## Task brief
Scan the lines below and report each one containing "real" by copying it.

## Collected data
=== Begin Enclosure ===

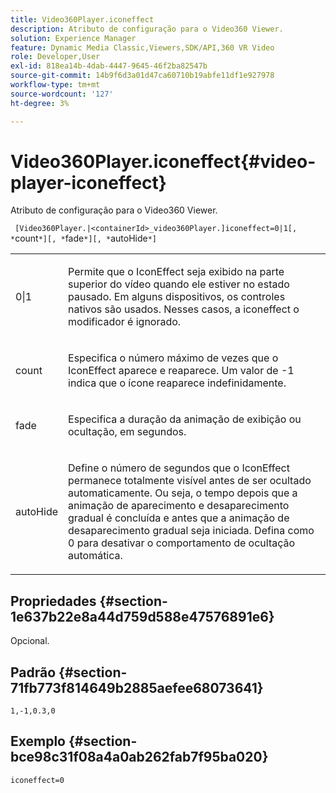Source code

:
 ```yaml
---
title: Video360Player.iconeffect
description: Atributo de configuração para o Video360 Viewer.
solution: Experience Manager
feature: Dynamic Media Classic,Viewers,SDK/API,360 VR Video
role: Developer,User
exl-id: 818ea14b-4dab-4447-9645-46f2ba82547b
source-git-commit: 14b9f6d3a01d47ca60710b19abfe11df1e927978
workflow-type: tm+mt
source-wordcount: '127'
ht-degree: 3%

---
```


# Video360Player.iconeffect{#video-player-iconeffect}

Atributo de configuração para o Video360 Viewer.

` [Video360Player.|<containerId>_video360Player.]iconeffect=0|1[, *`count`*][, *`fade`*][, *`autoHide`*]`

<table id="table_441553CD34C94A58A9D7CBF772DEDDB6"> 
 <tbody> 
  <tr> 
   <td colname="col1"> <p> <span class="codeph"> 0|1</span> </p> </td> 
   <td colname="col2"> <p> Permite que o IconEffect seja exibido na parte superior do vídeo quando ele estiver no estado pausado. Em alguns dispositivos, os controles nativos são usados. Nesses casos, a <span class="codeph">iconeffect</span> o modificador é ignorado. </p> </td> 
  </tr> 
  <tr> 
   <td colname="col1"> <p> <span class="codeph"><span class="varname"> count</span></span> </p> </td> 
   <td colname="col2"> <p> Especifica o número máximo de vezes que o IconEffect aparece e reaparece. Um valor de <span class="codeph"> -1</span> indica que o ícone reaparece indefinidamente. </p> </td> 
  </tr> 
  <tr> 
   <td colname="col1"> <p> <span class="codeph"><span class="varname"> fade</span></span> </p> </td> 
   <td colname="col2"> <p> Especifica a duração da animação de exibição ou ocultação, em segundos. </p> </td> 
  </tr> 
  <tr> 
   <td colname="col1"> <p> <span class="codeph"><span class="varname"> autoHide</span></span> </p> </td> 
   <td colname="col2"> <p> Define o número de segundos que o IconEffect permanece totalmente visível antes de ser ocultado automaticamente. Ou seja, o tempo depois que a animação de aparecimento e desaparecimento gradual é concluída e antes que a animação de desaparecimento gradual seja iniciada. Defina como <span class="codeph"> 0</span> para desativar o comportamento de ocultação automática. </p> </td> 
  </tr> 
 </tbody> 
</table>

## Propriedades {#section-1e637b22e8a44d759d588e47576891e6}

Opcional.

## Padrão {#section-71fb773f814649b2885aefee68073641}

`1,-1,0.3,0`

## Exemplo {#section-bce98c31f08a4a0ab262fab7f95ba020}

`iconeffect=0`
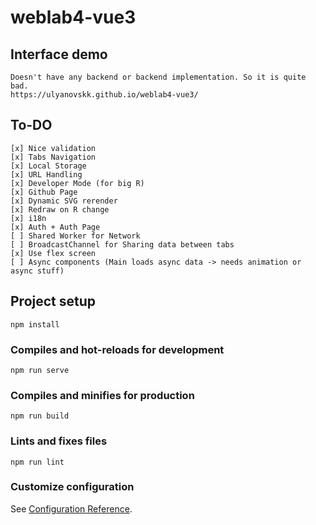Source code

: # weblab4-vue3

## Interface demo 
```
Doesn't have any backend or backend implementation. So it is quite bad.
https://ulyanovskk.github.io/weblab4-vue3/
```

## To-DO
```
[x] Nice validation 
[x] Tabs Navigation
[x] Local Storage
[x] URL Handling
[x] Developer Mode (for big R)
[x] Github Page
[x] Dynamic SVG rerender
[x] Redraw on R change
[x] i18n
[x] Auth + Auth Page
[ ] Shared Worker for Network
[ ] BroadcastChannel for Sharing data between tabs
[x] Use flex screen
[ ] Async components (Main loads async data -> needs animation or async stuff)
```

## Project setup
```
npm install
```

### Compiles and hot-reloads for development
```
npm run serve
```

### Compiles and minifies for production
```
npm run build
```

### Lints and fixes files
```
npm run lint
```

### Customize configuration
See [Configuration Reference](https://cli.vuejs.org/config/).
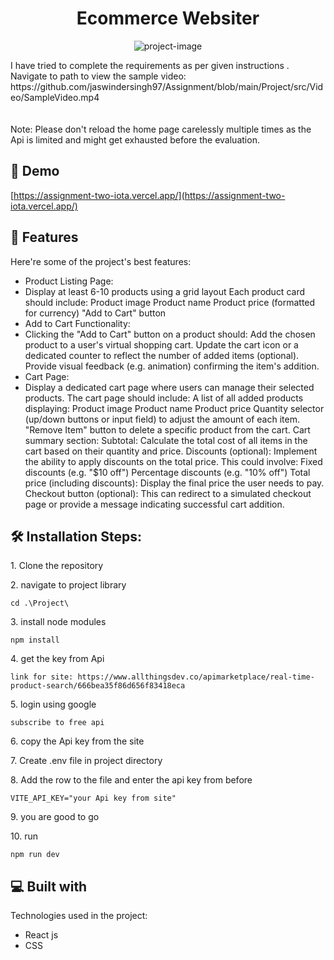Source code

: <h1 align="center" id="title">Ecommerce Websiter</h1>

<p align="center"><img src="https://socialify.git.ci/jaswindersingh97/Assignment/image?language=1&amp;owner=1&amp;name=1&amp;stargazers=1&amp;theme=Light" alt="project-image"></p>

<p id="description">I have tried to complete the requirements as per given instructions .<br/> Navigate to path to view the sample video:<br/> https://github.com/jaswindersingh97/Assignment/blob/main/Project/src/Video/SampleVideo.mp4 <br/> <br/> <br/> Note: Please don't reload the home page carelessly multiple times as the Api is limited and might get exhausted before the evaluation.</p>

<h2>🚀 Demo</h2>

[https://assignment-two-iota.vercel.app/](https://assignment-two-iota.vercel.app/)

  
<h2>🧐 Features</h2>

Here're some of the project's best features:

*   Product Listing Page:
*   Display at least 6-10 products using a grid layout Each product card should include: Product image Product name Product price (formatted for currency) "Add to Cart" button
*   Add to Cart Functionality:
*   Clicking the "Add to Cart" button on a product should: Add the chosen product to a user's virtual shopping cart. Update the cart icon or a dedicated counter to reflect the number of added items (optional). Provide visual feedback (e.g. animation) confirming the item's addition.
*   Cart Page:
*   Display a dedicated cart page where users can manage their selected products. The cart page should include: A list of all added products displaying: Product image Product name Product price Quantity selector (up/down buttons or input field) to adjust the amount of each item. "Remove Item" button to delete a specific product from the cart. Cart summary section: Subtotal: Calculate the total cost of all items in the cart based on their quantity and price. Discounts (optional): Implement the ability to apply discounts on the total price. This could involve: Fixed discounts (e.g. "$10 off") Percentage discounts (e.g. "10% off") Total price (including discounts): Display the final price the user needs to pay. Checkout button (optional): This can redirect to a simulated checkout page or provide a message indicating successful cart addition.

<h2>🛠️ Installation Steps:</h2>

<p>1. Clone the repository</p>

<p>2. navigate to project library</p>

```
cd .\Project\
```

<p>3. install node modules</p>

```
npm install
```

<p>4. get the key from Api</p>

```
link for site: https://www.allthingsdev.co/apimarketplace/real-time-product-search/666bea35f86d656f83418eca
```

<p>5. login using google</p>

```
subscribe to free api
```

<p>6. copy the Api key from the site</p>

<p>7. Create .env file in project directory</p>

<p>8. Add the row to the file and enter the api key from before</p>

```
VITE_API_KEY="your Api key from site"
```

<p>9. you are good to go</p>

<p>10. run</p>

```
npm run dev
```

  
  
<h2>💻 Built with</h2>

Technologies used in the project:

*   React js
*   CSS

=== End Enclosure ===
=== Begin Enclosure ===

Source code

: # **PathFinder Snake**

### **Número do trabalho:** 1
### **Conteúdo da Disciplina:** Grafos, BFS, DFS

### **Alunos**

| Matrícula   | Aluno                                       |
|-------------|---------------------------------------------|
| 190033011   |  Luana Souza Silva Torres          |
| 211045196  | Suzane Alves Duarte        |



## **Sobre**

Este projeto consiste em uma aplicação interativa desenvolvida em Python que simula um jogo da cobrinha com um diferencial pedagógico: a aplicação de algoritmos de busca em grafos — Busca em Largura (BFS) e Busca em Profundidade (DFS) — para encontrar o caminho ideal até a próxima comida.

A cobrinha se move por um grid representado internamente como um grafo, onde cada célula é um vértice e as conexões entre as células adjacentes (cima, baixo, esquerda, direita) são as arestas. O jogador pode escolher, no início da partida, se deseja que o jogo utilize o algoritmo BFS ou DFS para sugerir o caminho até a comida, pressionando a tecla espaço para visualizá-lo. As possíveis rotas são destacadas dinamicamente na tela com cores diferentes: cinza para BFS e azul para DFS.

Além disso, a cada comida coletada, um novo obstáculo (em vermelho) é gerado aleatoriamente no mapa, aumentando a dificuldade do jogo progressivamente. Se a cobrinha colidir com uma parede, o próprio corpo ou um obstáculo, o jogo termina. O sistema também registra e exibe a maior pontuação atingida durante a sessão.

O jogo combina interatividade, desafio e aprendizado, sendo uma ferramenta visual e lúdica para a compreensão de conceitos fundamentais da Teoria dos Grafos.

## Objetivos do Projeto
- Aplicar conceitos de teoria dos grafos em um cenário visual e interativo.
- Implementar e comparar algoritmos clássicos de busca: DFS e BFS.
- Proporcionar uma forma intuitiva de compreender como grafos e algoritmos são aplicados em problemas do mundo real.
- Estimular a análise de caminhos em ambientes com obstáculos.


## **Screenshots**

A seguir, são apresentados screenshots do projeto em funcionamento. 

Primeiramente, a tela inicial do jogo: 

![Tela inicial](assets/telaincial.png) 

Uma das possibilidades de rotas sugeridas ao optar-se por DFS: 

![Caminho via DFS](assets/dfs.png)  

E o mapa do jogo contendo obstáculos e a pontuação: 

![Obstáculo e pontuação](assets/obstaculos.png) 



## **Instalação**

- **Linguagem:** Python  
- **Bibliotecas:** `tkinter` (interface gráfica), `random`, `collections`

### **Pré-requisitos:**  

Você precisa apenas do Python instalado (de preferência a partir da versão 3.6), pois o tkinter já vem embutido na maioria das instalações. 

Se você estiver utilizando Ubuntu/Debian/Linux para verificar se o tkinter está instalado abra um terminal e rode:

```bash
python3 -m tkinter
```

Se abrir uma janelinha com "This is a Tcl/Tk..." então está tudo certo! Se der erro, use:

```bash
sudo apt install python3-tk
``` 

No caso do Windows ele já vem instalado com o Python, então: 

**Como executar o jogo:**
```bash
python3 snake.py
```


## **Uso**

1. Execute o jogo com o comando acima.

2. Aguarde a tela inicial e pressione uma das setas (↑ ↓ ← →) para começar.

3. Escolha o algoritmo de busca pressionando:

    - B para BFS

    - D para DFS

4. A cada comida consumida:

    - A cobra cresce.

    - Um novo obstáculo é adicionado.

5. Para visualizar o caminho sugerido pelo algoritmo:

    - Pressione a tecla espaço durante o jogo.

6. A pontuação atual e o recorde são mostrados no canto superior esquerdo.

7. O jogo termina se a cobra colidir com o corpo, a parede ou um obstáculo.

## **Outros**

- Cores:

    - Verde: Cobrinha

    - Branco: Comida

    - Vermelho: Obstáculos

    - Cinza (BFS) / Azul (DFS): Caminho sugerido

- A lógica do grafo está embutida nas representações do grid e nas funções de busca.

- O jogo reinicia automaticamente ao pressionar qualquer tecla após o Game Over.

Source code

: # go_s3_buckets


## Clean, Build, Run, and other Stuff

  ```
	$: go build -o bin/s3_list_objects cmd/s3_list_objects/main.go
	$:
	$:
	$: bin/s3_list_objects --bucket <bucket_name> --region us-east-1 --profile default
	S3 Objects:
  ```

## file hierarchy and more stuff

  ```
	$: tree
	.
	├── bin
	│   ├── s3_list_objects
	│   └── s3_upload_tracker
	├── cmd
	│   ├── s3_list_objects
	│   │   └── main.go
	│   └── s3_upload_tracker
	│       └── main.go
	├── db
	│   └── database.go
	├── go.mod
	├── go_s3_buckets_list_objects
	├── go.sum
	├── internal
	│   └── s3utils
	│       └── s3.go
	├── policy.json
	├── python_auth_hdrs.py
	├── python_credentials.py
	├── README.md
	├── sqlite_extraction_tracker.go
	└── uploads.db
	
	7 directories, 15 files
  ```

=== End Enclosure ===

## Answer to this problem
link for site: https://www.allthingsdev.co/apimarketplace/real-time-product-search/666bea35f86d656f83418eca
- Proporcionar uma forma intuitiva de compreender como grafos e algoritmos são aplicados em problemas do mundo real.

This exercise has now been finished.